# Bad to drive without brake booster vacuum hose?



## KadilakJack (Jan 1, 2021)

So, long story short, I'm an idiot and managed to snap the brake booster vacuum hose off at the manifold. (Of course I broke the fitting that's part of the manfold cast itself and not the cheap vacuum hose.) I ordered a new manifold but due to the holiday I won't see it until Tuesday, and, of course, I have a super important appointment to make on Monday, and it's an hour away from my home in the mountains. I've not noticed any loss of braking ability, and it's been about two days since the incident. So, my question is, would it be stupid to continue to drive with the hose disconnected? Could I possibly try to use plastic weld to hold the broken fitting back together until I can replace the manifold? 2011 Cruze LT, 1.4 turbo, automatic, about 125k miles.


----------



## Ma v e n (Oct 8, 2018)

Driving with an open port on the intake manifold will cause a massive lean condition, rough idle, and DTCs


----------



## KadilakJack (Jan 1, 2021)

****, that's what I was afraid of. It's not done anything strange yet, but the CEL just showed up, P0137


----------



## JLL (Sep 12, 2017)

KadilakJack said:


> So, long story short, I'm an idiot and managed to snap the brake booster vacuum hose off at the manifold. (Of course I broke the fitting that's part of the manfold cast itself and not the cheap vacuum hose.) I ordered a new manifold but due to the holiday I won't see it until Tuesday, and, of course, I have a super important appointment to make on Monday, and it's an hour away from my home in the mountains. I've not noticed any loss of braking ability, and it's been about two days since the incident. So, my question is, would it be stupid to continue to drive with the hose disconnected? Could I possibly try to use plastic weld to hold the broken fitting back together until I can replace the manifold? 2011 Cruze LT, 1.4 turbo, automatic, about 125k miles.

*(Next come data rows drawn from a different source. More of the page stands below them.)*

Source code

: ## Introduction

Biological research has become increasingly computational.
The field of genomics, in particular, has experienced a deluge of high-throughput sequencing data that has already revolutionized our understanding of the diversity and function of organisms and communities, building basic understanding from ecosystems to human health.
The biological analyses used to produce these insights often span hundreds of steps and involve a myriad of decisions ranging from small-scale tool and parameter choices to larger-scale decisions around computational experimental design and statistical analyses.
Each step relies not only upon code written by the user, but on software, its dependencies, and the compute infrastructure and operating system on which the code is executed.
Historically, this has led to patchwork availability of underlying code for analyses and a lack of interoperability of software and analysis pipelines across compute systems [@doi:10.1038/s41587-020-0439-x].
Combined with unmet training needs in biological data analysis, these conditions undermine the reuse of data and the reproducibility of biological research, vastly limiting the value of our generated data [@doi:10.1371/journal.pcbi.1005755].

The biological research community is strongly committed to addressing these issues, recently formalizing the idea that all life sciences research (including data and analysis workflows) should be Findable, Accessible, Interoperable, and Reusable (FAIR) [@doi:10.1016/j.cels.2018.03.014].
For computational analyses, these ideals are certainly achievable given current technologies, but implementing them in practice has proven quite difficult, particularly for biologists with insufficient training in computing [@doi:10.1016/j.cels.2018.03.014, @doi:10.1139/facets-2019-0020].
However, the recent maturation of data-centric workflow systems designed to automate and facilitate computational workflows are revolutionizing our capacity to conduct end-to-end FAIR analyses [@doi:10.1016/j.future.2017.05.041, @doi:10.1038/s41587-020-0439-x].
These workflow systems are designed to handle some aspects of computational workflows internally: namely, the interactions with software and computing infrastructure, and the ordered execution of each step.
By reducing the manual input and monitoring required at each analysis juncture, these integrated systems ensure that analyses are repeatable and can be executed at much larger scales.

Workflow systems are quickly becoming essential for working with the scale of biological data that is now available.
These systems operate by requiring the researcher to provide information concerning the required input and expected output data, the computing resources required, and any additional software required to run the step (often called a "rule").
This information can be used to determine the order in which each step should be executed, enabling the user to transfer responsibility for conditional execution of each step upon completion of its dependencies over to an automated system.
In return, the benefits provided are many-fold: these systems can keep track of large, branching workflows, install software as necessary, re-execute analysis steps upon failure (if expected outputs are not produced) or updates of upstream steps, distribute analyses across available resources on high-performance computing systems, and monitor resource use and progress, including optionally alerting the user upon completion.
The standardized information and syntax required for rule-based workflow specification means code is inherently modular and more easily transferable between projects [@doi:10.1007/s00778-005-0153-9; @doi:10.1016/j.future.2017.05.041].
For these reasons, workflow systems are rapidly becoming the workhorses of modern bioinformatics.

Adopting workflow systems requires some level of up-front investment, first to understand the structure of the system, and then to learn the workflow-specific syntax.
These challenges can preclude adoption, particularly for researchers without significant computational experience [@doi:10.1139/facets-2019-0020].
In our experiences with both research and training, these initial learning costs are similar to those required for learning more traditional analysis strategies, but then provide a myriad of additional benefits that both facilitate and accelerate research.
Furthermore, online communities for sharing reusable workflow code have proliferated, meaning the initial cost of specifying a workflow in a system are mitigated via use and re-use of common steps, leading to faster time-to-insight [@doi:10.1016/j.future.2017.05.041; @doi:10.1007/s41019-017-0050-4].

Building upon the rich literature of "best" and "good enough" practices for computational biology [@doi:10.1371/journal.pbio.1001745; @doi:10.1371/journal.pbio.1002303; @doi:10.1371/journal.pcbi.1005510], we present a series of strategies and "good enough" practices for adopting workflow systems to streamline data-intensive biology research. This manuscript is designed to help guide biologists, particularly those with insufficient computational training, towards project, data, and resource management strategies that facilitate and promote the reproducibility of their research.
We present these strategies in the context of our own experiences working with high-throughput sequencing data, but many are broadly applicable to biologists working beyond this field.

When I was installing my boost guage earlier this year, I removed the brake booster and purge valve lines from the intake to tap into my throttle body spacer. I forgot to plug the lines back in and started it up for a test. The engine revved upfront 700 RPM to 6500 RPM in about 3 seconds. I shut it off and plugged the lines back in. I wouldn't try driving your car until you get it fixed.


----------



## KadilakJack (Jan 1, 2021)

JLL said:


> When I was installing my boost guage earlier this year, I removed the brake booster and purge valve lines from the intake to tap into my throttle body spacer. I forgot to plug the lines back in and started it up for a test. The engine revved upfront 700 RPM to 6500 RPM in about 3 seconds. I shut it off and plugged the lines back in. I wouldn't try driving your car until you get it fixed.

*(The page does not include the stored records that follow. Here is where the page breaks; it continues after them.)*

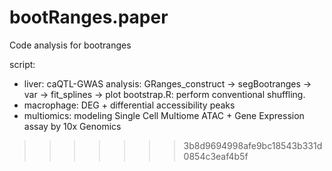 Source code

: # bootRanges.paper
Code analysis for bootranges

script: 
* liver: caQTL-GWAS analysis: GRanges_construct -> segBootranges -> var -> fit_splines -> plot
bootstrap.R: perform conventional shuffling.
* macrophage: DEG + differential accessibility peaks
* multiomics: modeling Single Cell Multiome ATAC + Gene Expression assay by 10x Genomics
>>>>>>> 3b8d9694998afe9bc18543b331d0854c3eaf4b5f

Idle has been normal thus far, nothing crazy like that, but don't want to push it. Thanks for the input.


----------



## -loki- (Dec 13, 2019)

Park it and get a ride. Cheaper than a new engine.


----------



## Valpo Cruze (Feb 23, 2014)

Can you plug the leak for now to eliminate the open port to your intake?


----------



## snowwy66 (Nov 5, 2017)

Plug off the air leak.


----------